Now what most multinationals that want to shift their profits from high tax country A to low tax country B do, is artificially increase the costs they incur in A and report them as income in B. For if revenue stays the same and costs are increased then the profit in country A will decrease. Likewise if the costs in country B stay the same and revenue increases then profits will rise. Since profits, or capital income, are in the end what is being taxed (and not revenue), doing so will thus lower the overall tax bill of the company. One tool for increasing costs in one country and reporting them as income in another is intra-firm lending.

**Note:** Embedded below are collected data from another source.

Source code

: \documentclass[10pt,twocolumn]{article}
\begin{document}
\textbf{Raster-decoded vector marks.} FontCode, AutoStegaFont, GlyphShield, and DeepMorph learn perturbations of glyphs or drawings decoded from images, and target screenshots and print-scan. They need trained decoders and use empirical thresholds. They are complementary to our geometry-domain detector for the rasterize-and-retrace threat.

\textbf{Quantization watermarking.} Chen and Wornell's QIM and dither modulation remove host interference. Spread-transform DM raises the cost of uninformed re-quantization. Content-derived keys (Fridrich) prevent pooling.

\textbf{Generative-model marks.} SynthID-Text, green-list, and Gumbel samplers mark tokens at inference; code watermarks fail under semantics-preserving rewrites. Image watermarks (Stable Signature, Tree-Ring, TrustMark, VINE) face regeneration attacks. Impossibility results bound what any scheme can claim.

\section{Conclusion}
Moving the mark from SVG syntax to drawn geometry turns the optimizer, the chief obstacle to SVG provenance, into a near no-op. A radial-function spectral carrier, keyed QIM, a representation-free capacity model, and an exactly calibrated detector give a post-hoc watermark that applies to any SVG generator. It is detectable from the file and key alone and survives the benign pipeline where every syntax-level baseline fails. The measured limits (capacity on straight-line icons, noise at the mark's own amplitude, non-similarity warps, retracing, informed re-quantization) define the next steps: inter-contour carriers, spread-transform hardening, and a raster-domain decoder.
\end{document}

In order to explain how intra-firm lending works it might be good to go back to Dutch Drinks, the fictional soda company introduced earlier. This company consisted, so far, of a Dutch ultimate owner (Dutch Drinks), and a Canadian Subsidiary that produces the cans (Canadian Cans). Now, let’s, for simplicity, assume that in both countries the corporate income tax rate is 25% and that the company as a whole makes one billion dollars in pre-tax profits a year. This would mean that over a year, Dutch Drinks would have to pay $250 million in taxes, and that it would be left with $750 million as the actual post-tax result. But, assuming that a company has the goal of maximizing shareholder value, it will continue to look for ways to increase the amount of income it is ultimately left with post-taxes. And it can increase this amount, non-surprisingly, by avoiding taxes. In order to do this the company starts by establishing a new subsidiary in Bermuda, called Bermuda Booze. Bermuda Booze is no more than a broom closet in an office building in Hamilton with no employees, but due to a lack of substance requirements in Bermuda that is enough to establish a legal presence enabling the company to make use of the beneficial Bermuda tax regime (say a 2 percent tax on corporate income).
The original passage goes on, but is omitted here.